=== Data for this task ===
== Segment start ==

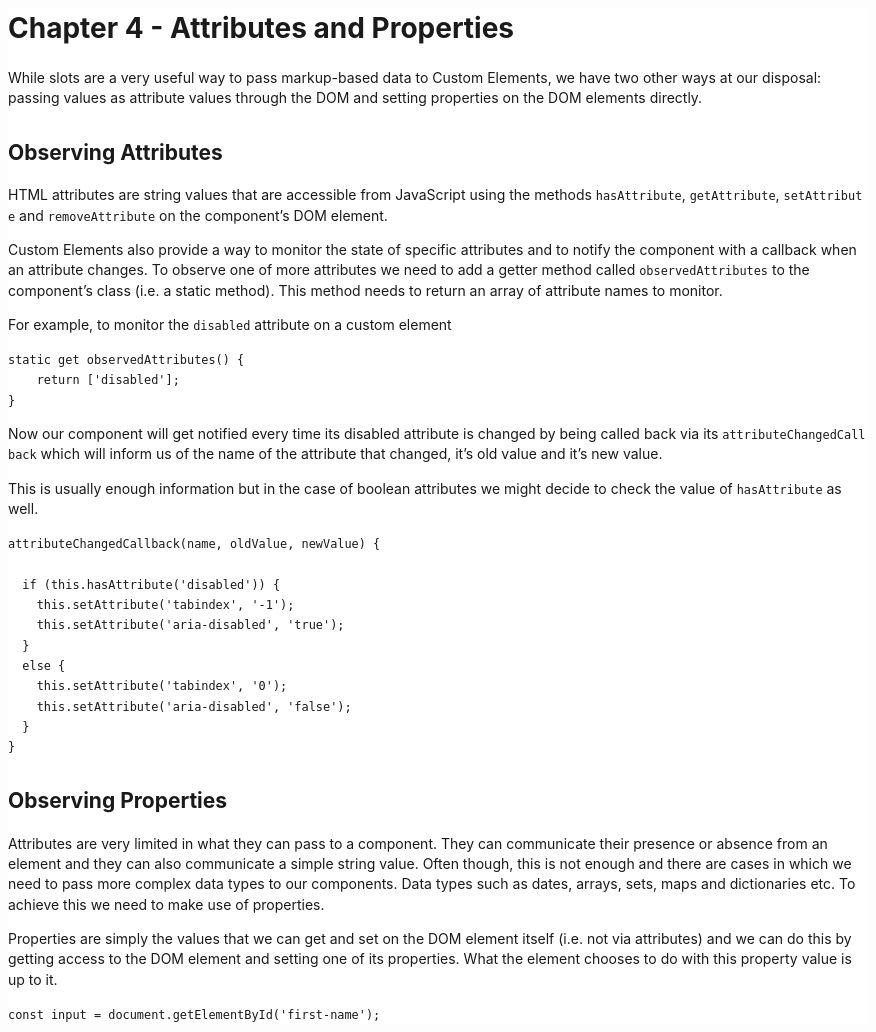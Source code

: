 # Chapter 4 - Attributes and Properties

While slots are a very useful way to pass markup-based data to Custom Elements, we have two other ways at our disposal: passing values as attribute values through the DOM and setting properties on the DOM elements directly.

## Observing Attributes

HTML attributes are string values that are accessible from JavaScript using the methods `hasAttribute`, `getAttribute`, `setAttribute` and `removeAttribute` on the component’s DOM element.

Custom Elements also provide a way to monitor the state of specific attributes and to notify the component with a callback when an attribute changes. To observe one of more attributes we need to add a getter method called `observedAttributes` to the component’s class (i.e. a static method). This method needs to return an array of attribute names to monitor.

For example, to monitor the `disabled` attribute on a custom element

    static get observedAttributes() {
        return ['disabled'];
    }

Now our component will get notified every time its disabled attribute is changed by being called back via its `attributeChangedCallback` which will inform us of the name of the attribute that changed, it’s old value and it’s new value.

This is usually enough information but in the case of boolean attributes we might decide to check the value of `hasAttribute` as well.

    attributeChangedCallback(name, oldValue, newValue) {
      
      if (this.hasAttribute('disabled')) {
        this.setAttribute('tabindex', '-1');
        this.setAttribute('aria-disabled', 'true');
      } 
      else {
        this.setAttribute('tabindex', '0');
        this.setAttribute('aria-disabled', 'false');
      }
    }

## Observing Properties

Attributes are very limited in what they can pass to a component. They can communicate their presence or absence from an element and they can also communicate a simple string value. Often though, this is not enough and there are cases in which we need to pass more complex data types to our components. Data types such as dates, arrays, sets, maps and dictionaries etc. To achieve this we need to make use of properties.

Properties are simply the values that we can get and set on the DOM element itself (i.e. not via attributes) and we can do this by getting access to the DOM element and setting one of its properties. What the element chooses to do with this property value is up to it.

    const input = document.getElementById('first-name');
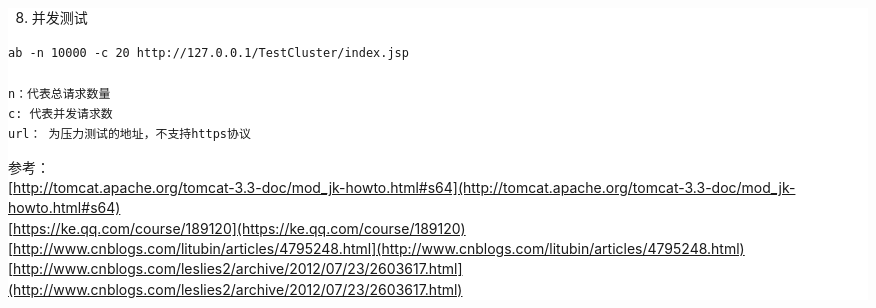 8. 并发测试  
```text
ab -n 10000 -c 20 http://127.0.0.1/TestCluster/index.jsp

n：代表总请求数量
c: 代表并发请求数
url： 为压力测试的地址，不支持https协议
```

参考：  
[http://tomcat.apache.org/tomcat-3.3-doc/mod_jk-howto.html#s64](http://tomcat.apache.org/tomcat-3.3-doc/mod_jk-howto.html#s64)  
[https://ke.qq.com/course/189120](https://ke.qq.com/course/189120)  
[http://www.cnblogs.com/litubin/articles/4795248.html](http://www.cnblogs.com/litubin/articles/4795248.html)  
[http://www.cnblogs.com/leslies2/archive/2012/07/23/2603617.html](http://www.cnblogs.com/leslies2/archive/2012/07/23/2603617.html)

== Segment end ==

=== What the task asks ===
Go through the listing above. Show each line where the word "cnblogs" is found.

=== Task answer ===
[http://www.cnblogs.com/litubin/articles/4795248.html](http://www.cnblogs.com/litubin/articles/4795248.html)  
[http://www.cnblogs.com/leslies2/archive/2012/07/23/2603617.html](http://www.cnblogs.com/leslies2/archive/2012/07/23/2603617.html)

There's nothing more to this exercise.